#### Problem to work on:
Find the string "interface" in the records. Copy each line that has it.

[Dataset items]
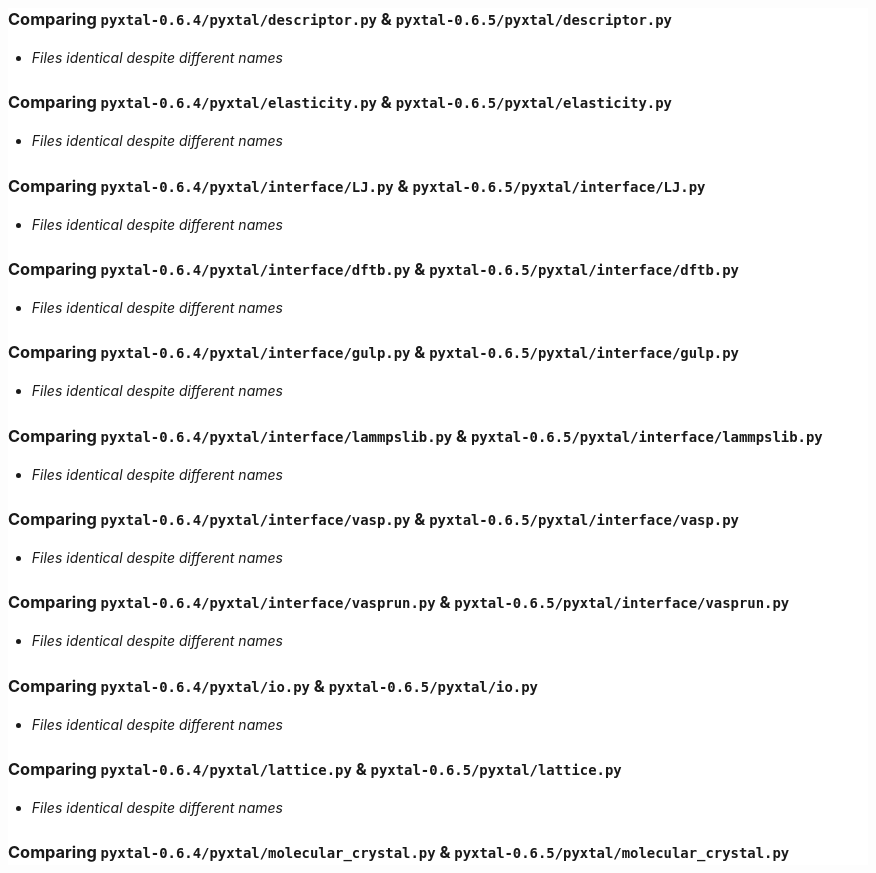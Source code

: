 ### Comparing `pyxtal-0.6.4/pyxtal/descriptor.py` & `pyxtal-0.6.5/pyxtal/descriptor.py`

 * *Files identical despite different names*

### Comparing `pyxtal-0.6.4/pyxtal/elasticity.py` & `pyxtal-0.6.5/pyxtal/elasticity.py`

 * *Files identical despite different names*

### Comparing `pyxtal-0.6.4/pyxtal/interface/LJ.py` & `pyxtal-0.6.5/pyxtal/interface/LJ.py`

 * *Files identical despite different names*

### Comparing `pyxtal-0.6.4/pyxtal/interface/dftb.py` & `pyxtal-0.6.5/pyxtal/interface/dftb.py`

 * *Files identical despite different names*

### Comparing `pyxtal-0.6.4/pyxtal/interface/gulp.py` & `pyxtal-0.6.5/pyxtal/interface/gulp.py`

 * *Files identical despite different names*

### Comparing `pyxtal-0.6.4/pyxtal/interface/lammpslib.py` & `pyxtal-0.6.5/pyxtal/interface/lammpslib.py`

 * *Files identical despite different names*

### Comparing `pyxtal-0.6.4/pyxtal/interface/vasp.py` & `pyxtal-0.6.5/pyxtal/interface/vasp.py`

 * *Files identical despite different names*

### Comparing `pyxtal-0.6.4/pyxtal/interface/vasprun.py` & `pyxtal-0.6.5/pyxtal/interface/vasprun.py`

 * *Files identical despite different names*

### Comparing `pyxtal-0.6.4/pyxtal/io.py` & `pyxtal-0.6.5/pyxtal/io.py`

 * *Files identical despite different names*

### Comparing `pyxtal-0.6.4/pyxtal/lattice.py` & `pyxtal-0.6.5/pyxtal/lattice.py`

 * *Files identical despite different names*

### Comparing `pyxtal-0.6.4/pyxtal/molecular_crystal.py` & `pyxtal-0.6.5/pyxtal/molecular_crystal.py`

#### Output of the exercise:
### Comparing `pyxtal-0.6.4/pyxtal/interface/LJ.py` & `pyxtal-0.6.5/pyxtal/interface/LJ.py`
### Comparing `pyxtal-0.6.4/pyxtal/interface/dftb.py` & `pyxtal-0.6.5/pyxtal/interface/dftb.py`
### Comparing `pyxtal-0.6.4/pyxtal/interface/gulp.py` & `pyxtal-0.6.5/pyxtal/interface/gulp.py`
### Comparing `pyxtal-0.6.4/pyxtal/interface/lammpslib.py` & `pyxtal-0.6.5/pyxtal/interface/lammpslib.py`
### Comparing `pyxtal-0.6.4/pyxtal/interface/vasp.py` & `pyxtal-0.6.5/pyxtal/interface/vasp.py`
### Comparing `pyxtal-0.6.4/pyxtal/interface/vasprun.py` & `pyxtal-0.6.5/pyxtal/interface/vasprun.py`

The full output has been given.